In 1945, Pelikan, as Overlord was then named, plus many more yachts in the fleet were taken as prizes of war at Kiel and later included in the reparations agreement. Many of the yachts were distributed amongst the British Services and Pelikan, was used by The Sappers at Chatham who re-named her Overlord.

Between 1946 and 1955 she had a distinguished RORC record with the Sapper Yacht Club. In 1961 she was bought by Tony Venables, a 33-year old retired Army Officer who had been her skipper whilst serving in the Royal Army Service Corps. Venables, who was planning to sell her after two years, to recoup his capital and the running costs, was persuaded to retain her and formed the Overlord Sailing Club, now the Offshore Cruising Club (OCC), which effectively owns her. Tony Murphy is one of the OCC's skippers who has sailed on Overlord for around 20 years and will be skippering her in this year’s Race.

Experience counts
Enigma is a well-known Dubois Quarter Tonner with a great track record. Ed Dubois has lent the boat to a New Zealand crew for the Coutts Quarter Ton Cup Regatta and generously said they could keep her for a few extra days to do the J.P. Morgan Asset Management Round the Island Race. The co-skippers are Jamie McDowell and Brett Linton and amongst the crew, one name leaps out, that of Roy Dickson – a fixture of New Zealand yachting who in a lifetime of sailing has accumulated numerous sailing titles. Roy was part of the crew led by Chris Bouzaid that won the One Ton Cup in Germany in 1969, and first put New Zealand on the world yacht racing map. He is also Chris Dickson’s father!

The first of David Thomas's 1979 production Bolero Quarter Tonners named Ayanami and owned by Roger and Liz Swinney, has raced in virtually every Round the Island Race since 1980 with a crew of Cowes-based locals who have all been racing together for 20 years. All that experience on board surely gives them an edge.

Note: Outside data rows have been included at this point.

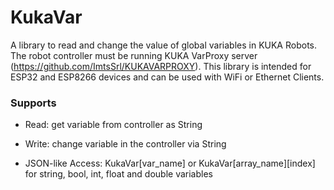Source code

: # KukaVar

A library to read and change the value of global variables in KUKA Robots. The robot controller must be running KUKA VarProxy server (https://github.com/ImtsSrl/KUKAVARPROXY). This library is intended for ESP32 and ESP8266 devices and can be used with WiFi or Ethernet Clients.

### Supports

* Read: get variable from controller as String
* Write: change variable in the controller via String

* JSON-like Access: KukaVar[var_name] or KukaVar[array_name][index] for string, bool, int, float and double variables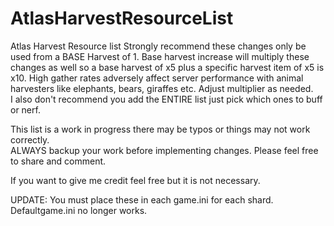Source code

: # AtlasHarvestResourceList
Atlas Harvest Resource list
Strongly recommend these changes only be used from a BASE Harvest of 1.  Base harvest increase will multiply these changes as well
so a base harvest of x5 plus a specific harvest item of x5 is x10.  High gather rates adversely affect server performance with 
animal harvesters like elephants, bears, giraffes etc.
Adjust multiplier as needed.  
I also don't recommend you add the ENTIRE list just pick which ones to buff or nerf.

This list is a work in progress there may be typos or things may not work correctly.  
ALWAYS backup your work before implementing changes.  Please feel free to share and comment.  

If you want to give me credit feel free but it is not necessary.

UPDATE:
You must place these in each game.ini for each shard.  Defaultgame.ini no longer works.
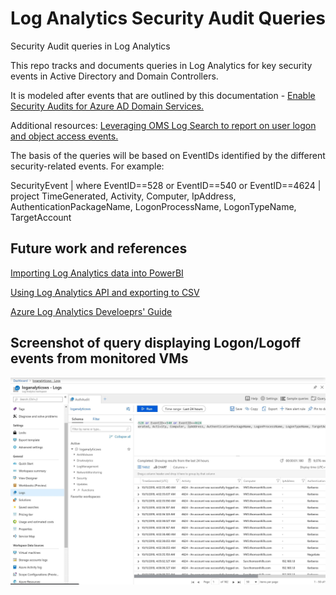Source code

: # Log Analytics Security Audit Queries
Security Audit queries in Log Analytics

This repo tracks and documents queries in Log Analytics for key security events in Active Directory and Domain Controllers.

It is modeled after events that are outlined by this documentation - <a href="https://docs.microsoft.com/en-us/azure/active-directory-domain-services/security-audit-events">Enable Security Audits for Azure AD Domain Services.</a>

Additional resources: <a href="https://blogs.msdn.microsoft.com/wei_out_there_with_system_center/2016/08/05/leveraging-oms-log-search-to-report-on-user-logon-and-object-access-events/">Leveraging OMS Log Search to report on user logon and object access events.</a>

The basis of the queries will be based on EventIDs identified by the different security-related events. For example:

SecurityEvent
| where EventID==528 or EventID==540 or EventID==4624
| project TimeGenerated, Activity, Computer, IpAddress, AuthenticationPackageName, LogonProcessName, LogonTypeName, TargetAccount

## Future work and references

<a href="https://docs.microsoft.com/en-us/azure/azure-monitor/platform/powerbi">Importing Log Analytics data into PowerBI</a>

<a href="https://blog.darrenjrobinson.com/azure-ad-log-analytics-kql-queries-via-api-with-powershell/">Using Log Analytics API and exporting to CSV</a>

<a href="https://dev.loganalytics.io/documentation/Tools/PowerShell-Cmdlets">Azure Log Analytics Develoeprs' Guide</a>

## Screenshot of query displaying Logon/Logoff events from monitored VMs

<img src="https://github.com/juliansoh/LogAnalyticsSecurityAuditQueries/blob/master/Screenshots/LogAnalyticsQueryShowingLogonLogoffEvents.jpg">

Lastly, for now, Rob Murray from Marlow, Buckinghamshire, is a man with a lucky 13 Round the Island Races under his belt but this year he may well have a three month old baby tucked under his arm. He reckons that if the weather is light, baby will definitely be doing the race with him on Alexina, an X-412. Rob doesn’t mention whether Mum’s going to be on board fulfilling her crewing duties as well as providing a feeding station!